When Senators grilled industry leaders about cattle pricing issues during a Senate inquiry hearing in Albury last year, the issue of lack of producer knowledge about carcase assessment language and price grids resulting from the 20-year training gap was raised.
“I’m very conscious of that there is a lot of beef producers out there who are not aware of how grids really work,” AUS-MEAT chief executive officer Ian King explained during the hearing.
“When we go through the process with them, they typically say, ‘Oh, I didn’t realise that’.”
“There is absolutely no doubt, as the inquiry has found, that there is a section of switched-on producers out there who know exactly what they are doing and have excellent knowledge in this area.
“But equally, I can honestly say that there are a lot of producers who do not have that understanding.”
Recommencement of AUS-MEAT producer information sessions
Following that Senate hearing, and in recognition of the knowledge gap in the livestock sector, the AUS-MEAT Board requested the re-introduction of training material to assist producers with over-the-hooks trading.
As a result, in the past 12 months, AUS-MEAT has subsequently participated in over 20 livestock producer group sessions and workshops, including Herefords Australia, Agforce and Meat & Livestock Australia, focusing on giving producers an insight into the AUS-MEAT Language.
The sessions have covered the basics of the AUS-MEAT Language, with the majority of emphasis being placed on the factors that directly influence the farm gate price ($ per/kg).
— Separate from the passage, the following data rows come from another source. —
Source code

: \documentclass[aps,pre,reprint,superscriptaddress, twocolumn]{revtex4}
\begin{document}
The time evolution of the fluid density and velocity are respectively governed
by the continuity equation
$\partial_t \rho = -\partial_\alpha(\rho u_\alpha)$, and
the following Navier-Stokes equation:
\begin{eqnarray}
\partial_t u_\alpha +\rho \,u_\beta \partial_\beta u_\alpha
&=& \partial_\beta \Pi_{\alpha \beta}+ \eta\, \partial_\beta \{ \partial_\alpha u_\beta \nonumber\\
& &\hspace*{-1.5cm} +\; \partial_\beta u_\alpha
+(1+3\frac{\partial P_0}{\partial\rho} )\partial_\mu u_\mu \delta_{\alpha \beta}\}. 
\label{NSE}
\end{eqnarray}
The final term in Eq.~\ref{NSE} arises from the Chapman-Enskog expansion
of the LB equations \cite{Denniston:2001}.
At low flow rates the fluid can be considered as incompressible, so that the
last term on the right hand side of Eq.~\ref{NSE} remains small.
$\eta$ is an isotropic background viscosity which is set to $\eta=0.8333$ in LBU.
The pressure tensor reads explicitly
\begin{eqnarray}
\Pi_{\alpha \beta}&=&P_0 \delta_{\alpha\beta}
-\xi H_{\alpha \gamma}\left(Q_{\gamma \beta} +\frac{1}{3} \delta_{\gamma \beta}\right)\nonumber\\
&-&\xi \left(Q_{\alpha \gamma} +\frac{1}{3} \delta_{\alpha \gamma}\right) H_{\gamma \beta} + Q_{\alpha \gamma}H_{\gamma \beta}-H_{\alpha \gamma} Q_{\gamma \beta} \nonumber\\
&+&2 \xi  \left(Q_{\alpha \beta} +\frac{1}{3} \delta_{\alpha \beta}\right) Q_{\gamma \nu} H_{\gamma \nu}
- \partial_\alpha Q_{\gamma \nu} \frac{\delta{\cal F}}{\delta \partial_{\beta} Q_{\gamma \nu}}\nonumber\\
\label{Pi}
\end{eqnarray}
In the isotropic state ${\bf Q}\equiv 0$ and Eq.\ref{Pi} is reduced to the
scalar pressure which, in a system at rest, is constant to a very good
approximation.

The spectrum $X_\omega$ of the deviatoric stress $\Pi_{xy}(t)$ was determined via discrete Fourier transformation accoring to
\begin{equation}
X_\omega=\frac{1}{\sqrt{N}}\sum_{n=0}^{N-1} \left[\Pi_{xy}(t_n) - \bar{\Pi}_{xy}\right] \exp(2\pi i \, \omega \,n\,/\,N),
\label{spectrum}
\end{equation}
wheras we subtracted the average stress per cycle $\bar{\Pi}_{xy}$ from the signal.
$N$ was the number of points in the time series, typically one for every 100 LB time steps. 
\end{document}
To support the producer groups, AUS-MEAT has also developed a series of information documents based on questions raised by beef and sheep meat producers.
Information has been handed out at all sessions, and producers are made aware that AUS-MEAT has a dedicated section on its website for information relating the trading language, electronic copies of all documents are also available for download.
The materials include (click on the links below to view each item on the AUS-MEAT website):
- Handbook of Australian Beef Processing
- Handbook of Australian Sheep meat Processing
- Frequently Asked Questions– This is regularly updated to incorporate the most common questions asked by producers
- Over-The-Hooks Trading enquiries / technical assistance document
Mr King said recent workshops had been held in conjunction with companies such as meat processors, whose representatives provide further explanations about specific target markets and grid payments.
Whilst successful in imparting knowledge, the participation level at the 20 workshops so far represented less than 2000 attendees in total.
“Hence the challenge is how to engage a wider representation of the production sector,” Mr King said.
As a result AUS-MEAT is also in the process of developing a one-day workshop in conjunction with MLA.
The priority will be to work with processing companies and gain access to a facility.
This in turn will give producers an opportunity to observe the application of the AUS-MEAT Trading Language as well as the theory component behind it.
“The immediate goal however, is to spread the knowledge by encouraging producers to access the AUS-MEAT website or potentially to run a webinar”.